◆ Task:
Please give back only the lines below from the one containing "<td>产生带噪音的Image 支持Mac</td>" to the one containing "<td>一个用CA和UIControl自定义控件的例子</td>", each repeated word for word, both ends included.
Start of Block
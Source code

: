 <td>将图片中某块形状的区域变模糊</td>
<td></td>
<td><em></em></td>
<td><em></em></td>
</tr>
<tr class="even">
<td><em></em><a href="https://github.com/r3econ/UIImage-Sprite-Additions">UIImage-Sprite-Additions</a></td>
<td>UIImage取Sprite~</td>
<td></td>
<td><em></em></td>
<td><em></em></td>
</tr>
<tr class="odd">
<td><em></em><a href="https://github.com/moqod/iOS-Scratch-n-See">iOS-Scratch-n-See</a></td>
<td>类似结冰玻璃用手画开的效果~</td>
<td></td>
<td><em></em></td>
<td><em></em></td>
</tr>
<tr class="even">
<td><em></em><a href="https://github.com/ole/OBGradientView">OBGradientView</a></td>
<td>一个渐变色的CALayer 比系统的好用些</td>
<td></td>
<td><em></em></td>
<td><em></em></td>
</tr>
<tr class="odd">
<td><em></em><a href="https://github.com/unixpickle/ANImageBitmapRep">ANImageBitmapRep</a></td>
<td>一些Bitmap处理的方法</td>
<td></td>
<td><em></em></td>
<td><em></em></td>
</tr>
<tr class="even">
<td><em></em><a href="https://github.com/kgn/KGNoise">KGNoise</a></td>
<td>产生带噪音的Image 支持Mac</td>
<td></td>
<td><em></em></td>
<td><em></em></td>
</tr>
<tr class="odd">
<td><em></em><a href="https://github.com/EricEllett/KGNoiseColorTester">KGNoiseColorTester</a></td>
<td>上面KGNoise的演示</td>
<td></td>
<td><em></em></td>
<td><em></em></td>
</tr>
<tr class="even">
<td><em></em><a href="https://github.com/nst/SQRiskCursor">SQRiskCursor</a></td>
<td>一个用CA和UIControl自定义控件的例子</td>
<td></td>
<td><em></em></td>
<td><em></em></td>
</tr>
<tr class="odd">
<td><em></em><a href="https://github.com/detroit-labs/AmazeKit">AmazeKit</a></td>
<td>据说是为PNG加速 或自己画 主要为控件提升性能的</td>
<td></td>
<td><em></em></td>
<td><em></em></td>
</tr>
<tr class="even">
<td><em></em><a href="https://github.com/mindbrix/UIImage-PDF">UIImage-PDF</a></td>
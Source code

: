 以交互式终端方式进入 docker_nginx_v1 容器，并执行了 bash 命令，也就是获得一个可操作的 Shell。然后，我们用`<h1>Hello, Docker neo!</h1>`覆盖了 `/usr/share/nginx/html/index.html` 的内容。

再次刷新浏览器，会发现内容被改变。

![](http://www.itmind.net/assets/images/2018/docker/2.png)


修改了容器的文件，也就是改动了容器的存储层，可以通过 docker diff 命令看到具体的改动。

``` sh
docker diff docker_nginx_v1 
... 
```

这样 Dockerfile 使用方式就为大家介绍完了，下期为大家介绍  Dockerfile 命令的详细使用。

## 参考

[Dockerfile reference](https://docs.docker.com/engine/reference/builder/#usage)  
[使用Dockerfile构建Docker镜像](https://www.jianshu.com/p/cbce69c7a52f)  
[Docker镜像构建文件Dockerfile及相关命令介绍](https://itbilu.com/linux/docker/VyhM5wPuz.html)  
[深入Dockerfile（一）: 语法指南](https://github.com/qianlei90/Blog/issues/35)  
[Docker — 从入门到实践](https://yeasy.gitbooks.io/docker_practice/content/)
End of Block
◆ Solution for this problem:
<td>产生带噪音的Image 支持Mac</td>
<td></td>
<td><em></em></td>
<td><em></em></td>
</tr>
<tr class="odd">
<td><em></em><a href="https://github.com/EricEllett/KGNoiseColorTester">KGNoiseColorTester</a></td>
<td>上面KGNoise的演示</td>
<td></td>
<td><em></em></td>
<td><em></em></td>
</tr>
<tr class="even">
<td><em></em><a href="https://github.com/nst/SQRiskCursor">SQRiskCursor</a></td>
<td>一个用CA和UIControl自定义控件的例子</td>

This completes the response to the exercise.